• **Dataset excerpts**
::::::::::

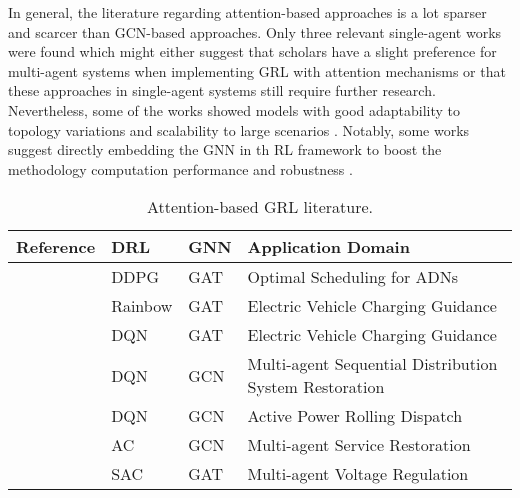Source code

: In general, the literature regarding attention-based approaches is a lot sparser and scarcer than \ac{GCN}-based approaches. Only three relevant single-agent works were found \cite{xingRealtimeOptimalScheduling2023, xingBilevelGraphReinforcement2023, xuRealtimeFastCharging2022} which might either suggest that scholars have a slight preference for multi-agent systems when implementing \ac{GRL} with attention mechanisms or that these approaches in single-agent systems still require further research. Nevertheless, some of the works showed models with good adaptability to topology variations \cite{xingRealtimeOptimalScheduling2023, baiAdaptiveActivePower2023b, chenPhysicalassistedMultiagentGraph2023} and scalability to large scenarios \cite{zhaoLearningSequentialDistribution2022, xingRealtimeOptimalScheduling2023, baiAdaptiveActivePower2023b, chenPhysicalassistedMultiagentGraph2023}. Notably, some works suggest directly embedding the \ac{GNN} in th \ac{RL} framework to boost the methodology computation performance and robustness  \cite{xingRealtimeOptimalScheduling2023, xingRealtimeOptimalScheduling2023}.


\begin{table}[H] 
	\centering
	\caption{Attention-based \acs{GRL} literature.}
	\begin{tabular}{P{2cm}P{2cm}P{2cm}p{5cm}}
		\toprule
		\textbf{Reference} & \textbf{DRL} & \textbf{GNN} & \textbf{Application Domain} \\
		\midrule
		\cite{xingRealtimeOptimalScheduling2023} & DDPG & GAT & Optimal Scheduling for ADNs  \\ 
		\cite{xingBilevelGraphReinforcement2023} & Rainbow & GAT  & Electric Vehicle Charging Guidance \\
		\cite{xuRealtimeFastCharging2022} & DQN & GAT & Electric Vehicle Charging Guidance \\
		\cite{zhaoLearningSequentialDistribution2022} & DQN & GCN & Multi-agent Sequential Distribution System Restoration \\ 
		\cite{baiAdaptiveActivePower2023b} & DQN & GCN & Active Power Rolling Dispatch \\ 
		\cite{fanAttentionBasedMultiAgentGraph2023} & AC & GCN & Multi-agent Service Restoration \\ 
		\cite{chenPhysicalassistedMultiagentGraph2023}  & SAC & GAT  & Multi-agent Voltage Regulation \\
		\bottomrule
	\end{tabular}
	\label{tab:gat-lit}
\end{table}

::::::::::

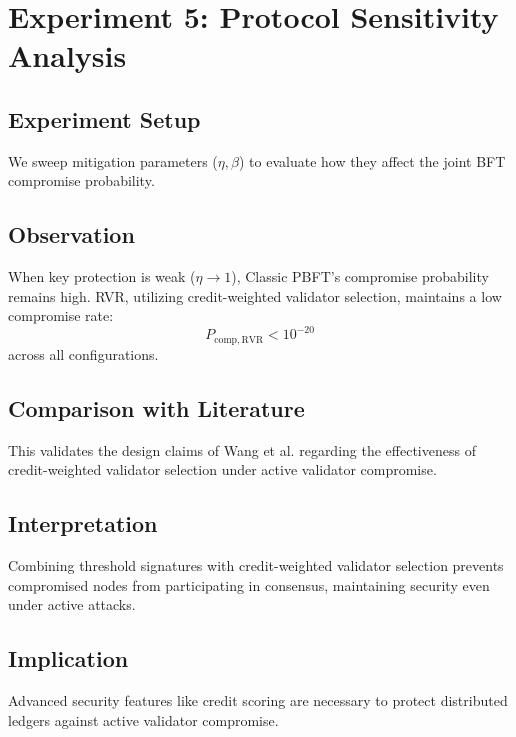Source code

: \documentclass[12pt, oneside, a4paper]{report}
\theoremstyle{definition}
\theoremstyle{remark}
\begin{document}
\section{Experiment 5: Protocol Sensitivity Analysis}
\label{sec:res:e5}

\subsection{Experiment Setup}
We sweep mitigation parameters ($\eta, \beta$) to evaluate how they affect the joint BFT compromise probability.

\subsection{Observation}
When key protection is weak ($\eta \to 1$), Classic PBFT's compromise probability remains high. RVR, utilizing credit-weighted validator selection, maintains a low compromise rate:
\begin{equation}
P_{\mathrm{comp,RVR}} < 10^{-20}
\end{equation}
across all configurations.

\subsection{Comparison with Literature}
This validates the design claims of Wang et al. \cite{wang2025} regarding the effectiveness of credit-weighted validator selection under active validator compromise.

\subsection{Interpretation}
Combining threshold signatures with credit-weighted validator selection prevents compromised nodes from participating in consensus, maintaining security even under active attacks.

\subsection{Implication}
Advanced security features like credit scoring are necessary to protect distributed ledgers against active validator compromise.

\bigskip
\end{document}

::::::::::

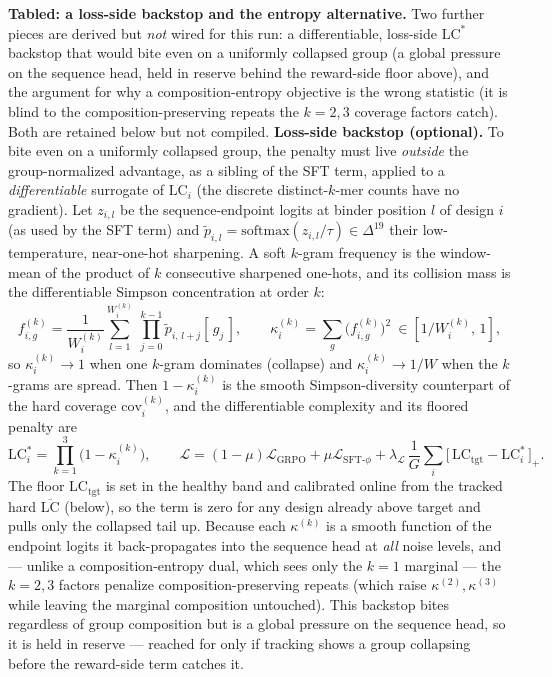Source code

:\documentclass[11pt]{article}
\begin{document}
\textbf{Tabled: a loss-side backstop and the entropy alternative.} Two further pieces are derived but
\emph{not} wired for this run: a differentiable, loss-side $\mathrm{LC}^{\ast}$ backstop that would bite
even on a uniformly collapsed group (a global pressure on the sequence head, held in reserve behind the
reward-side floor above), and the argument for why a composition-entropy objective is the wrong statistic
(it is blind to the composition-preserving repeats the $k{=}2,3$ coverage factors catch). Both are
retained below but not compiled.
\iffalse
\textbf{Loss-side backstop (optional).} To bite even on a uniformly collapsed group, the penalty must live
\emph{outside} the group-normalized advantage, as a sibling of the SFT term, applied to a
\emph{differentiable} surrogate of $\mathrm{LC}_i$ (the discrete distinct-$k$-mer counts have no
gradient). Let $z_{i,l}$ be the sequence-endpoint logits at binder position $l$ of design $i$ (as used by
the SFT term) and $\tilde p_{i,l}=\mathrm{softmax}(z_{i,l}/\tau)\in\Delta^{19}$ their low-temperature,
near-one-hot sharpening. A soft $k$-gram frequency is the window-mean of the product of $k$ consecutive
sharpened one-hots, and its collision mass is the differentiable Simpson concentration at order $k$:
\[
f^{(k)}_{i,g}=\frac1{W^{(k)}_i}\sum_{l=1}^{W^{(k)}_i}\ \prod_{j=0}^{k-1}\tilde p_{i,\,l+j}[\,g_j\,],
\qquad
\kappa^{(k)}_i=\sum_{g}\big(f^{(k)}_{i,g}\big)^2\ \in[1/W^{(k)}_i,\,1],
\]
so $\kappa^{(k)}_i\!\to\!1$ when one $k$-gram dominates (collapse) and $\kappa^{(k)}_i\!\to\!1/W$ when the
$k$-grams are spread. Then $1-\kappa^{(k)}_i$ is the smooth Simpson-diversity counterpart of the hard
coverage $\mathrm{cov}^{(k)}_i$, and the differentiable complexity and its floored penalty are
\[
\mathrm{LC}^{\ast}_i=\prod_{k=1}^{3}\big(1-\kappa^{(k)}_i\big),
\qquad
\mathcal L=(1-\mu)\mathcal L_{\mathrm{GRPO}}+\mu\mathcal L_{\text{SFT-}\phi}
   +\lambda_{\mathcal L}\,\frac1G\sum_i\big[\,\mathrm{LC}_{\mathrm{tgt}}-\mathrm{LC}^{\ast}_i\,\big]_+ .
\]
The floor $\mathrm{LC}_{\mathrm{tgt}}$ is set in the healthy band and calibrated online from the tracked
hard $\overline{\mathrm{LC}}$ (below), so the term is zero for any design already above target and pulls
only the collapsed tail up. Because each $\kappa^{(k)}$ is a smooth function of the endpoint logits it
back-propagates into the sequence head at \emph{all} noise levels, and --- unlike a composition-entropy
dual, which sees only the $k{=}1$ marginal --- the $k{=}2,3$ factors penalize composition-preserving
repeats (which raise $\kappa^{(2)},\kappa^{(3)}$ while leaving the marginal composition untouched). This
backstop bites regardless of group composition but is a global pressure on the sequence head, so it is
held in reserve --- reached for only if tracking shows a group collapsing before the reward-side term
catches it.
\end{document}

::::::::::

Scan the data above for the string "Guidance". Copy every line in which it appears.

• **Response for this exercise**
		\cite{xingBilevelGraphReinforcement2023} & Rainbow & GAT  & Electric Vehicle Charging Guidance \\
		\cite{xuRealtimeFastCharging2022} & DQN & GAT & Electric Vehicle Charging Guidance \\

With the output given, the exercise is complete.